Durante la celebración eucarística, se proyectó en la pantalla de la iglesia una imagen de la Virgen como gesto de devoción y memoria hacia este lugar de culto histórico. Finalizada la misa, los participantes se trasladaron a la Plaza del Real, donde se ubica el Ayuntamiento de Arévalo, para llevar a cabo una concentración en señal de protesta y reivindicación.
La situación que rodea a la ermita de La Lugareja —declarada joya del mudéjar abulense— sigue sin resolverse.
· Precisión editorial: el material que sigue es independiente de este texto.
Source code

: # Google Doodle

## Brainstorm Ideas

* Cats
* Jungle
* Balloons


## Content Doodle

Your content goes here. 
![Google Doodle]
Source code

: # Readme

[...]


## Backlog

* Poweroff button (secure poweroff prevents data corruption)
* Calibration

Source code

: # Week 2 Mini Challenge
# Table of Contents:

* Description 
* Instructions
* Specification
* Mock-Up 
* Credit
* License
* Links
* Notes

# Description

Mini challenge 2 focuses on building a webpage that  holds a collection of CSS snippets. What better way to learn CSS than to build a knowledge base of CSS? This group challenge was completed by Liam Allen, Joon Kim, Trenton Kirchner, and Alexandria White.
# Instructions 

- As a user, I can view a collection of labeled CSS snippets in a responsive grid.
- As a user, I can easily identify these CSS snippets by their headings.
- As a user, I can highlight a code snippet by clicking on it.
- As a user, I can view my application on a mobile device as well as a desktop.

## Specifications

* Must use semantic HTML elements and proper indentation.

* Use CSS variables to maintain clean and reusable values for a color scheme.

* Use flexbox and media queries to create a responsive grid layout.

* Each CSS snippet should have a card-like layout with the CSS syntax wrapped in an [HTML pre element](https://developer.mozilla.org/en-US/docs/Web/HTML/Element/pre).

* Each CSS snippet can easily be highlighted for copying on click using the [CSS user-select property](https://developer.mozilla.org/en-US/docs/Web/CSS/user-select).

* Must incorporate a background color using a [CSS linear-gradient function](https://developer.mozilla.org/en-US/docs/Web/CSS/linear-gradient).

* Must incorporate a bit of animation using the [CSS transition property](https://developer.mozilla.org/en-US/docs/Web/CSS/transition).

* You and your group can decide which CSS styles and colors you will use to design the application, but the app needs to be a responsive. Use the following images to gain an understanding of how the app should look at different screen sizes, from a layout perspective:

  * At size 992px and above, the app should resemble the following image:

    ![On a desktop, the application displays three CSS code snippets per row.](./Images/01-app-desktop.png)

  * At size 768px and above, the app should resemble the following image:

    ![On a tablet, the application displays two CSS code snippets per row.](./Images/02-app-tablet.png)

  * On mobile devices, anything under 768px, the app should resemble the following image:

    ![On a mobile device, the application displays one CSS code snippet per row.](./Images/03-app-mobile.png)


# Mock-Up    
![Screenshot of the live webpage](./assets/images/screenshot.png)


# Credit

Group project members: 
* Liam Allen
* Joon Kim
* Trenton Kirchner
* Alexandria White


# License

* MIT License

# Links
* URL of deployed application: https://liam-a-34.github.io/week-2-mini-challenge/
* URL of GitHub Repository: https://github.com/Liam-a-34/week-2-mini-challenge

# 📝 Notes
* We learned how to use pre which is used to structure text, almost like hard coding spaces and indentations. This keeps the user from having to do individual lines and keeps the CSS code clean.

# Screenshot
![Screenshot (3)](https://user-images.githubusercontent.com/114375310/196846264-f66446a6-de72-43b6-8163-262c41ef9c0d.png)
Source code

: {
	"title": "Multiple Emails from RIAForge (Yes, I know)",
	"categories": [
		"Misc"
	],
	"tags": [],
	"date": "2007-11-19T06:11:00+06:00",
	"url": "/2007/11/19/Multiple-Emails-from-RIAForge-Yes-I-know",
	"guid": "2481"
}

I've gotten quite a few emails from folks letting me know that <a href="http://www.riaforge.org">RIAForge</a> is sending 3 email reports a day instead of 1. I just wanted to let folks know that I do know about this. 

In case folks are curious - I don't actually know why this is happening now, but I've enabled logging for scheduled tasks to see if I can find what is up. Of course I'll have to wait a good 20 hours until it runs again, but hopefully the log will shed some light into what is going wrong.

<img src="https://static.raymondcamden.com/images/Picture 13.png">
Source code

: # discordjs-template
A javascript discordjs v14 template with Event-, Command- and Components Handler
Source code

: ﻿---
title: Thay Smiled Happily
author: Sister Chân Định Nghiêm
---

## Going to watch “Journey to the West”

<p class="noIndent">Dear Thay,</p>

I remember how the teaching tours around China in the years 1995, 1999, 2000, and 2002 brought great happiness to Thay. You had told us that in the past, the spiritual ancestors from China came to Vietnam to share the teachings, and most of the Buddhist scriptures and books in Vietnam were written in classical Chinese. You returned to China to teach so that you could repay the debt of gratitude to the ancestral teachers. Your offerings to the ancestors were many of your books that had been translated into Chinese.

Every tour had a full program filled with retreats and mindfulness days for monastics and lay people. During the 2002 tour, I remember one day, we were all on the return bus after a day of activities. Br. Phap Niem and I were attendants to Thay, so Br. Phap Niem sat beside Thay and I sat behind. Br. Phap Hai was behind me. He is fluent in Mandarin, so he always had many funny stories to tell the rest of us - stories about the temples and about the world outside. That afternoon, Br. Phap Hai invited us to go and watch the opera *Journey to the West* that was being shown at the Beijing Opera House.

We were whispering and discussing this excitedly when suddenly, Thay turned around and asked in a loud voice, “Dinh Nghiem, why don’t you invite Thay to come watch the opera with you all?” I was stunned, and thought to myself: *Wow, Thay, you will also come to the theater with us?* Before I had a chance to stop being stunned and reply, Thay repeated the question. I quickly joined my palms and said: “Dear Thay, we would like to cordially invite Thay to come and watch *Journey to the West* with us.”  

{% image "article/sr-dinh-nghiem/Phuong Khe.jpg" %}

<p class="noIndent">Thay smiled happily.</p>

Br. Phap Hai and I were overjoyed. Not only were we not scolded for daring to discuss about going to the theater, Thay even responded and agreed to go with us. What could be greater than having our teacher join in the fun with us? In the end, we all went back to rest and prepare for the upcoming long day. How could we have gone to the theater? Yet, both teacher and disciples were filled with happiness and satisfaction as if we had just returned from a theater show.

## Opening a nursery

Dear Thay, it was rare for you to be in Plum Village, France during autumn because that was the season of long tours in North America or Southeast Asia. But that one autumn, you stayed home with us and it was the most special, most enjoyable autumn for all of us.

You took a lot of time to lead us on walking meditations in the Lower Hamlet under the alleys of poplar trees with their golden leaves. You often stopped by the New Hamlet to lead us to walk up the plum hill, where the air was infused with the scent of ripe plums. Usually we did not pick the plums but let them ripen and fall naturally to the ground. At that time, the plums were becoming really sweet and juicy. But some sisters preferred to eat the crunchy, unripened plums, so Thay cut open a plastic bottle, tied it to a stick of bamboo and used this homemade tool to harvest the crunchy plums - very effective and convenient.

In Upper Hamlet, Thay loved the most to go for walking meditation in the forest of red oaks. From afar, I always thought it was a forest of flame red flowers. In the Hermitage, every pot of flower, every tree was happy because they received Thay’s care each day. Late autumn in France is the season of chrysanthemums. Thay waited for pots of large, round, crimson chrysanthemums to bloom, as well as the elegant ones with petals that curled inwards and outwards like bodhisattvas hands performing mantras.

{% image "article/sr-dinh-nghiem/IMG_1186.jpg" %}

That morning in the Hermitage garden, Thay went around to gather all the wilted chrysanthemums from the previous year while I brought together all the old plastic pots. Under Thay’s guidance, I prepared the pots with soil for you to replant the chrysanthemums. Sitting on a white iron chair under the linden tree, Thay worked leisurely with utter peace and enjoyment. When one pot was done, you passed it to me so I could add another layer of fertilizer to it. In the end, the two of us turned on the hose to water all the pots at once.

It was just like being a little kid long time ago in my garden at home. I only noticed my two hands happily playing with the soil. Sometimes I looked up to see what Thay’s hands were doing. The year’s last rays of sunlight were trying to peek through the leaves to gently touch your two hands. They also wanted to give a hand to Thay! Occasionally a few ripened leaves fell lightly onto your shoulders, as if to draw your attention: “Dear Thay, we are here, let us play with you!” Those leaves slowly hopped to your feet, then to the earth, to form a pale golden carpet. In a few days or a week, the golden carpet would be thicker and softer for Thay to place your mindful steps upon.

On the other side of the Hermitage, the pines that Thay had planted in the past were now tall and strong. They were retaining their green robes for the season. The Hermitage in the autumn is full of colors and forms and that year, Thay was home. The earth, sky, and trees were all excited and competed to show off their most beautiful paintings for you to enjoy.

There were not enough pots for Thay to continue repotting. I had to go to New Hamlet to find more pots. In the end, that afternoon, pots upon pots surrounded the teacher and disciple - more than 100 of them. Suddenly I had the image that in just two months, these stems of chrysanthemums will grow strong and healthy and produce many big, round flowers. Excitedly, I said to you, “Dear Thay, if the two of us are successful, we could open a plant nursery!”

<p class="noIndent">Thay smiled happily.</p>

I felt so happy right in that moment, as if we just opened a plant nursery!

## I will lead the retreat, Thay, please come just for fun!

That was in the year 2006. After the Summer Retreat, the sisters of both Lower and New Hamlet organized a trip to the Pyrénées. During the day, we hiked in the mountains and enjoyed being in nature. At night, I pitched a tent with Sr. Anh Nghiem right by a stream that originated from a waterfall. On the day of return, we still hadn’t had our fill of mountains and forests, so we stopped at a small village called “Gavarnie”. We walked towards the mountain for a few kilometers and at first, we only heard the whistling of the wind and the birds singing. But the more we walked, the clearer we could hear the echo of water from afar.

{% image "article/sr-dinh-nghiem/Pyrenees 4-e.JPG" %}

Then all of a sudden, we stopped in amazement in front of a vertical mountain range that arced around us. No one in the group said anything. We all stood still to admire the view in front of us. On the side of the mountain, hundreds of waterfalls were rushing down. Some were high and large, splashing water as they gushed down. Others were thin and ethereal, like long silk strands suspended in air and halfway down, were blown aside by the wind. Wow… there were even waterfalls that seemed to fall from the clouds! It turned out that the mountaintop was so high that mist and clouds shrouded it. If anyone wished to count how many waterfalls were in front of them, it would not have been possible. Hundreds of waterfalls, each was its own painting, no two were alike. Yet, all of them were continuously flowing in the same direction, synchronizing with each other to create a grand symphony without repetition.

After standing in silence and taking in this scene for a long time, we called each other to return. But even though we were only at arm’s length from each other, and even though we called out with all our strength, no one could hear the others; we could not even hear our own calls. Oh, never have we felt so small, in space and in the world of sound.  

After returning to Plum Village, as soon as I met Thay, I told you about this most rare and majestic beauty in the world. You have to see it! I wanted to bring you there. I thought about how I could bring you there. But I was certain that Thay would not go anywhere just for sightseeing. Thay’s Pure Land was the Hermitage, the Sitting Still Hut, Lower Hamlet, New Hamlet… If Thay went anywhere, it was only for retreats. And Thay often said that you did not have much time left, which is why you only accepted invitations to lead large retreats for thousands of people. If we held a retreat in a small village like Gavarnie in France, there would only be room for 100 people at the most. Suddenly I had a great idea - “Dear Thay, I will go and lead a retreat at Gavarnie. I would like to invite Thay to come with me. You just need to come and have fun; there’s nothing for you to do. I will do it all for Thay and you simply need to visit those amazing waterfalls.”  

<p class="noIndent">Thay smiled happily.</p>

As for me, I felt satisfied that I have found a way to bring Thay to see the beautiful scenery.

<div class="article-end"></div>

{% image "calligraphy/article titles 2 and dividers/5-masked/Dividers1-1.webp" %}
El edificio continúa deteriorándose sin que se haya ejecutado la sentencia del Tribunal Supremo que reconoce la propiedad del templo a la Diócesis de Ávila y el derecho de acceso a la ermita. Tres años y medio han pasado desde ese momento, y la situación sigue igual. De hecho, justo al producirse la sentencia, los dueños de las fincas colindantes rodearon el histórico edificio de alambradas, dando la sensación de tenerla presa. De este hecho se puso una denuncia ante la Consejería de Cultura de la Junta de Castilla y León. Y, mientras tanto, como todo edificio cerrado, el deterioro que se aprecia es notable y preocupante. Es una lástima que un Monumento Nacional, un ejemplo único del nuestro patrimonio histórico artístico, un bello ejemplo del Mudéjar de Arévalo, de la Comarca, y de Castilla y León, se encuentre en estas condiciones. Pero aún más preocupante es que la ermita siga sin culto por no tener acceso, y que los fieles arevalenses no puedan recuperar su tan querida romería, que tenía que haberse celebrado este fin de semana.

Desde la parroquia y los vecinos implicados se dirigen tres peticiones concretas a las instituciones: a la Junta de Castilla y León, que vele por la protección y conservación del inmueble; a la justicia, que ejecute la citada sentencia del Supremo; y al alcalde y la corporación municipal de Arévalo, que recuperen los caminos públicos y restituyan el acceso natural e histórico al anejo de Gómez Román y a la iglesia, hoy ermita de La Lugareja.
La comunidad arevalense espera que las autoridades y la justicia den una respuesta definitiva a una situación que consideran anómala y perjudicial, tanto para el patrimonio cultural como para la vida religiosa de la zona.